We explore the impact of wage adjustment on employment with a focus on the role of downward nominal wage rigidities. We use a harmonised survey dataset, which covers 25 European countries in the period 2010-2013. These data are particularly useful for this paper given the firm-level information on the change in economic conditions and collective pay agreements. Our findings confirm the presence of wage rigidities in Europe: first, collective pay agreements reduce the probability of downward wage adjustment; second, the rise in the probability of downward base wage responses following a decrease in demand is significantly smaller than the rise in the probability of an upward wage response associated with an increase in demand. Estimation results point to a negative effect of downward wage rigidities on employment at the firm level.
This paper empirically explores the behaviour of wages and the impact of wage adjustment on employment in Europe during the years 2010 to 2013, with a focus on the role of nominal rigidities.
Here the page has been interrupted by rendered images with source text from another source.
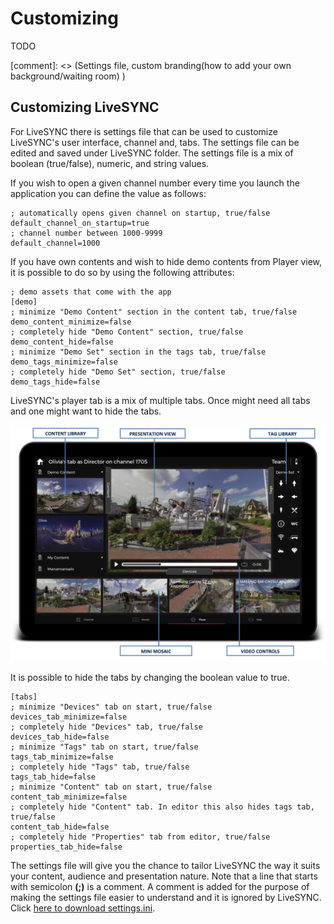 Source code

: # Customizing

TODO

[comment]: <> (Settings file, custom branding(how to add your own background/waiting room) )

## Customizing LiveSYNC 

For LiveSYNC there is settings file that can be used to customize LiveSYNC's user interface, channel and, tabs. The settings file can be edited and saved under LiveSYNC folder. The settings file is a mix of boolean (true/false), numeric, and string values. 

If you wish to open a given channel number every time you launch the application you can define the value as follows:  

    ; automatically opens given channel on startup, true/false
    default_channel_on_startup=true
    ; channel number between 1000-9999
    default_channel=1000
    
If you have own contents and wish to hide demo contents from Player view, it is possible to do so by using the following attributes:

    ; demo assets that come with the app
    [demo]
    ; minimize "Demo Content" section in the content tab, true/false
    demo_content_minimize=false
    ; completely hide "Demo Content" section, true/false
    demo_content_hide=false
    ; minimize "Demo Set" section in the tags tab, true/false
    demo_tags_minimize=false
    ; completely hide "Demo Set" section, true/false
    demo_tags_hide=false
    
LiveSYNC's player tab is a mix of multiple tabs. Once might need all tabs and one might want to hide the tabs. 

![Workspace](img/workspace_director_3.png)

It is possible to hide the tabs by changing the boolean value to true. 

    [tabs]
    ; minimize "Devices" tab on start, true/false
    devices_tab_minimize=false
    ; completely hide "Devices" tab, true/false
    devices_tab_hide=false
    ; minimize "Tags" tab on start, true/false
    tags_tab_minimize=false
    ; completely hide "Tags" tab, true/false
    tags_tab_hide=false
    ; minimize "Content" tab on start, true/false
    content_tab_minimize=false
    ; completely hide "Content" tab. In editor this also hides tags tab, true/false
    content_tab_hide=false
    ; completely hide "Properties" tab from editor, true/false
    properties_tab_hide=false
 
The settings file will give you the chance to tailor LiveSYNC the way it suits your content, audience and presentation nature. Note that a line that starts with semicolon **(;)** is a comment. A comment is added for the purpose of making the settings file easier to understand and it is ignored by LiveSYNC. Click [here to download settings.ini](..//downloads/downloads.md#settingsini).

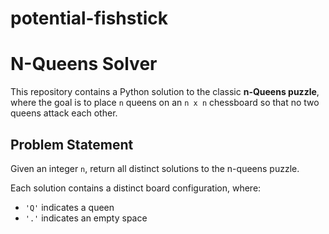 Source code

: # potential-fishstick
# N-Queens Solver

This repository contains a Python solution to the classic **n-Queens puzzle**, where the goal is to place `n` queens on an `n x n` chessboard so that no two queens attack each other.

## Problem Statement

Given an integer `n`, return all distinct solutions to the n-queens puzzle.

Each solution contains a distinct board configuration, where:
- `'Q'` indicates a queen
- `'.'` indicates an empty space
The analysis is based on new harmonised firm-level survey data from the Wage Dynamics Network – a European System of Central Banks research network. One major advantage of the WDN data when exploring wage and employment adjustments is firm-level information on the change in economic conditions during the 2010-to-2013 period.
Our analysis differs from previous studies in the way we identify downward nominal wage rigidity. We estimate an ordered probit model of wage adjustments and find evidence in favour of the presence of wage rigidities in Europe. First, collective pay agreements increase the probability of a base wage raise and lower the probability of unchanged wages or a decrease in wages. This suggests that the wage bargaining process impacts the degree of downward nominal wage rigidity. This result also implies significantly more downward nominal wage rigidities for countries with much higher shares of employees covered by collective pay agreements (with the latter mainly driven by agreements outside the firm, i.e., national or sectoral, rather than more decentralised firm-level agreements). Second, the rise in the probability of a downward base wage response to a decrease in demand is significantly smaller than the rise in the probability of upward wage responses to an increase in demand.
Furthermore, a strong and moderate fall in demand significantly increases the probability that base wages will remain unchanged. This is further evidence of downward nominal wage rigidity, as the distribution of changes in wages starts to bunch around unchanged base wages when demand falls. By contrast, when there is a moderate or strong increase in demand, there is a lower probability of base wages staying unchanged. We further explore the influence of wage reactions to a fall in demand on employment. To take the endogeneity of wages in the employment equation into account, we use the share of workers covered by a collective pay agreement as an instrumental variable for wage adjustments. Estimation results point to a negative effect of downward wage rigidities on employment at the firm level, when these rigidities are induced by collective pay agreements. We find that wage adjustments have a significant effect on employment within the firm. The probability that employment falls or remains unchanged is significantly lower when wages decrease compared to the reference category of unchanged base wages. If wages increase, the probability of a decrease in employment is higher than under unchanged wages. Wages and employment depend on similar economic circumstances. A decrease in the availability of supplies from the firm’s usual suppliers, in the customers’ ability to pay and meet contractual terms, or in the access to external financing affects wages and employment negatively. Moreover, firms that use flexible wage components are less likely to reduce wages and employment. This suggests that some firms tend to use bonuses as a buffer to avoid base wage cuts or layoffs. We find evidence that employment protection increases workers’ bargaining power as the probability of a base wage rise is higher in firms that report firing costs as relevant obstacles to hiring.